薔薇色じゃない
」のレビュー

薔薇色じゃない

凪良ゆう/奈良千春

世間の色々なカプに当てはまる話だと思う

ネタバレ
2023年12月21日
このレビューはネタバレを含みます▼ これは…相手の性別関係なく、結婚や同棲・同居をしたことのある人なら大部分の人が多かれ少なかれ経験しているのではないかと思います。そして水野と阿久津、どちらかの気持ちに寄り添って感情移入してしまうのではないでしょうか。そんなありふれた日常会話や感情に振り回されてすれ違ってと、山あり谷あり最後まで二人がどうなるのかハラハラしながら読みました。
味噌汁の話は、読みながら唸るほどよく分かる話でした。味噌汁以外にも様々なパターンがあるから理解できる人が多い気がします。
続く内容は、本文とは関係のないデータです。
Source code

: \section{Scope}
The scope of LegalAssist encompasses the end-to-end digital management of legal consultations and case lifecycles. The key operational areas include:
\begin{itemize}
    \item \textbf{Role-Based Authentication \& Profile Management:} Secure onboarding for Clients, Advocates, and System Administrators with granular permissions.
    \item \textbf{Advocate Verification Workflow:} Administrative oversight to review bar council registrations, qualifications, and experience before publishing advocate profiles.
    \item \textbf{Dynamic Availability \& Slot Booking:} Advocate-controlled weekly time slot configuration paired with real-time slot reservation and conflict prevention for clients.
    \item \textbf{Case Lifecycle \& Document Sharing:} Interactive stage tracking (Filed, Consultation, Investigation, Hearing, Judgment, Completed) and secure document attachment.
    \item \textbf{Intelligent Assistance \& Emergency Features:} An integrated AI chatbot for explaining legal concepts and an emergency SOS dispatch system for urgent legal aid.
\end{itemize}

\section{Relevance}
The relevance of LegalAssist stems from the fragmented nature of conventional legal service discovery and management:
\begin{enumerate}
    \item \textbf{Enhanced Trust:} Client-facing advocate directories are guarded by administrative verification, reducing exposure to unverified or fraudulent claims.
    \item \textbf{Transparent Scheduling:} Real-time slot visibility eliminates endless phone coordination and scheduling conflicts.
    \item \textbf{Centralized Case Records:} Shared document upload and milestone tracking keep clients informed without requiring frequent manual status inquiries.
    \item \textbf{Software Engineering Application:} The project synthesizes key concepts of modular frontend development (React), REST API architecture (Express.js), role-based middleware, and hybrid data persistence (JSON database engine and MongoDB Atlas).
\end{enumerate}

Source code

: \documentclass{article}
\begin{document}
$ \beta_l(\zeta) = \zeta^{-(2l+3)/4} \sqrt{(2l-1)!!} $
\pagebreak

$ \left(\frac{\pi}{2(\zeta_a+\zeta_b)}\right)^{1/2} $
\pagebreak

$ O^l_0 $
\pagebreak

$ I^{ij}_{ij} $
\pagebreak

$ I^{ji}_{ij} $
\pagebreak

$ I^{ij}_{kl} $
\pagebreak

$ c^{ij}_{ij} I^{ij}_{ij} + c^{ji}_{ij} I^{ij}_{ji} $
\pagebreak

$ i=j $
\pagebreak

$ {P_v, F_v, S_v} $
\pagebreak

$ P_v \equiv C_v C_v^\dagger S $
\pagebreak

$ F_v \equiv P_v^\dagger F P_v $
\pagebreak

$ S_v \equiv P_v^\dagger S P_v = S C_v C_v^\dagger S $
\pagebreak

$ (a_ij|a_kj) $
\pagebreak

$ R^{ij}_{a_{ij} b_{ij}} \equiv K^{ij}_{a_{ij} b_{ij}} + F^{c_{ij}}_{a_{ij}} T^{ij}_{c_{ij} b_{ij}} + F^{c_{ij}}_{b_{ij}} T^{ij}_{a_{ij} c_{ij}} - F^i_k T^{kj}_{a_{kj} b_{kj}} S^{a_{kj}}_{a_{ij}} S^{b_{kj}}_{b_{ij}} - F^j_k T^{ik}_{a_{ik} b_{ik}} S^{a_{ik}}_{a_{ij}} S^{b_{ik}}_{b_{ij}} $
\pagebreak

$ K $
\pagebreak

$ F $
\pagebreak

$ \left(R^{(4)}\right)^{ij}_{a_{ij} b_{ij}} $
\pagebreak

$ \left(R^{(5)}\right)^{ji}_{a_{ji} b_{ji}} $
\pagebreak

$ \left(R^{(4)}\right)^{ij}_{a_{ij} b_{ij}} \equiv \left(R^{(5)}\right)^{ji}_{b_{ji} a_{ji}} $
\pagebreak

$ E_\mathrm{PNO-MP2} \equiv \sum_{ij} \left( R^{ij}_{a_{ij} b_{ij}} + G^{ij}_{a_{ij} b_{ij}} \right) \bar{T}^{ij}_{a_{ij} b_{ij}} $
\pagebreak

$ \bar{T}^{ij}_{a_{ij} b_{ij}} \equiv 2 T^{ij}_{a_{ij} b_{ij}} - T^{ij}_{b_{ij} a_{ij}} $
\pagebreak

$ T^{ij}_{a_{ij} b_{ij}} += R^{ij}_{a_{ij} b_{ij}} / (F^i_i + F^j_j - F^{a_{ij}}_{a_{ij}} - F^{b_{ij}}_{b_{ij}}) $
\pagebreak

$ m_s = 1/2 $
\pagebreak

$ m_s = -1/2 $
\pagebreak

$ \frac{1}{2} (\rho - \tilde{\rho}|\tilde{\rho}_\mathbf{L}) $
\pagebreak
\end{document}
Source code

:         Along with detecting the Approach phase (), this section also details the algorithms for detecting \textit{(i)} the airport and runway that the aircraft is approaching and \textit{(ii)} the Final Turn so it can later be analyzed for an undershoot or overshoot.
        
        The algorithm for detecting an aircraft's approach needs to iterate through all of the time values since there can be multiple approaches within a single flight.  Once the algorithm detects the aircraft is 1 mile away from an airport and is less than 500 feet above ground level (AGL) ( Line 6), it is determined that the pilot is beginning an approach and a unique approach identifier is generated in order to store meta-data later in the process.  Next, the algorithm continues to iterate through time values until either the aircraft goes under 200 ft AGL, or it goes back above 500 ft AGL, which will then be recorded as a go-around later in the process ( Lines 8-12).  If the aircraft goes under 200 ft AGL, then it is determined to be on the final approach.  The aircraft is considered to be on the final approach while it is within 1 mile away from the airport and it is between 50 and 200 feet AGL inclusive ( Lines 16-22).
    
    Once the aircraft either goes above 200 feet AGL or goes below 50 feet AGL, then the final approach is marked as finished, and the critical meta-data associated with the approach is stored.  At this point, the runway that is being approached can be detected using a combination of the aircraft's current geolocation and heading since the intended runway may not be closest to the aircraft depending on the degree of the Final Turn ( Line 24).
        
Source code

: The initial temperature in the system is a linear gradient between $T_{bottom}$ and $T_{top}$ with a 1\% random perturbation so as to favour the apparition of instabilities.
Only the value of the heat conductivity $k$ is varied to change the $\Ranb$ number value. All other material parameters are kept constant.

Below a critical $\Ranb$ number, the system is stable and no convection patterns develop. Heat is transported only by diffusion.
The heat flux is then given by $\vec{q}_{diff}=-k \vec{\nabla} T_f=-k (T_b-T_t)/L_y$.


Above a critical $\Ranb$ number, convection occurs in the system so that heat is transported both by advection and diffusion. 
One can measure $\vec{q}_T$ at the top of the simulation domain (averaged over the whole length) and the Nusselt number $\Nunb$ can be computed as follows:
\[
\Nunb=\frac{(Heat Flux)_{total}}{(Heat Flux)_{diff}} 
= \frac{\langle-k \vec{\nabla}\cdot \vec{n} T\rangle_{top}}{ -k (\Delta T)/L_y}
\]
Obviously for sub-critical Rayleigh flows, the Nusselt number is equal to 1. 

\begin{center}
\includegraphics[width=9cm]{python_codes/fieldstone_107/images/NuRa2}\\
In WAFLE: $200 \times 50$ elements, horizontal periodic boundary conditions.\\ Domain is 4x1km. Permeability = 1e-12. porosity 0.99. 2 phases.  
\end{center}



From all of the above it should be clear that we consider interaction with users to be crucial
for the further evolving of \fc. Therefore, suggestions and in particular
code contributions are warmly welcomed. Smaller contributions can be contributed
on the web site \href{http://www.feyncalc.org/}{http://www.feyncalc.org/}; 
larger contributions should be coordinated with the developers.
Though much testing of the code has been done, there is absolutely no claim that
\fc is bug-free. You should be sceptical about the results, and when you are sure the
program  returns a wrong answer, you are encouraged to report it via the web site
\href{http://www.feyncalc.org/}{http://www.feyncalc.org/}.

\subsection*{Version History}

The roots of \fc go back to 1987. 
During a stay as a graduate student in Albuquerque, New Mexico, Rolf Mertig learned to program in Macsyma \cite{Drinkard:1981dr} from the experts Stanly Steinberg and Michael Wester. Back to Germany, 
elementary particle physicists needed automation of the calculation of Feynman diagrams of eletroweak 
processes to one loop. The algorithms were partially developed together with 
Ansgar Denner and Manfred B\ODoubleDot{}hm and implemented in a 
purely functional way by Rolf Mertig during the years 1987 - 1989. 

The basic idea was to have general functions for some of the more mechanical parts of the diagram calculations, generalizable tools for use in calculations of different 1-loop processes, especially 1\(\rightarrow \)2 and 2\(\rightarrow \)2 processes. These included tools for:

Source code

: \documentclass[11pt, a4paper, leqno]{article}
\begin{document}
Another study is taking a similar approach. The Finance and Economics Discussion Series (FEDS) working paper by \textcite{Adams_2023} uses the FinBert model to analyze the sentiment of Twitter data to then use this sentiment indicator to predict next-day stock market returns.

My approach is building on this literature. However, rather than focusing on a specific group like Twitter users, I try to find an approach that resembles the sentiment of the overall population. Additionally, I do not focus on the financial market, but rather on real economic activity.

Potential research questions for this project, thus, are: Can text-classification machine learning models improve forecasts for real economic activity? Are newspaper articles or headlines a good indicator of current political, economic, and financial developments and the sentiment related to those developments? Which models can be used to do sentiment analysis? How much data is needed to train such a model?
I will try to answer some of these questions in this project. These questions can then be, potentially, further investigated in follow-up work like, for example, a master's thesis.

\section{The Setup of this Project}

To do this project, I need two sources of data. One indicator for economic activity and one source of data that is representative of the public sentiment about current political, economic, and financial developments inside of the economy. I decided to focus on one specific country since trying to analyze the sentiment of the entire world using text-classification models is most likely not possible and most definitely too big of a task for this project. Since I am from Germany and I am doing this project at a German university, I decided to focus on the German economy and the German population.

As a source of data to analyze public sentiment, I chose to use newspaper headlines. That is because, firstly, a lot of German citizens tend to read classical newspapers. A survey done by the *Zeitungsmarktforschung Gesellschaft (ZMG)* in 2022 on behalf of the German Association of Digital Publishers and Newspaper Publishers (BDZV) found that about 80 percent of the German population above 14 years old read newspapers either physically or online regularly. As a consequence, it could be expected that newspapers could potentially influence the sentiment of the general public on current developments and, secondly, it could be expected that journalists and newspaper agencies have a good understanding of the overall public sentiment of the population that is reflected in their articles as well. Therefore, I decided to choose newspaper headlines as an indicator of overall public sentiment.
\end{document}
私は完全に水野サイドで全面的に肩入れしていたので、相手(阿久津サイド)の理屈に一応の理解は示せても、混ざり合うことのない水と油のごとく納得はできませんでした。
阿久津もだけど、亭主関白タイプの人って基本「相手がやって当たり前」と思っているから感謝の気持ちがないと思うんです。だから当然労う気持ちもない。挙げ句の果てに謎の上から目線で「手伝う」「助ける」とか言うんですよね。痛いほど水野の気持ちが分かって、いちいちブツブツぐちぐち、時々ボヤきながら読んでいました。
こんな…言ってみれば日常的な何でもない、ちょっとした(何なら相手を思いやっているつもりで言った)言葉ひとつで、突然切れた糸のように長かった関係が途切れてしまうなんて、二人とも思いもしなかったでしょう。特に水野の心理描写の掘り下げには半端なく感情移入してしまい、二人を通して自分の心を見ているような気がしました。世間の様々なカプに当てはまるだろうし、他人事とも思えず、色々と考えさせられる奥深い作品でした。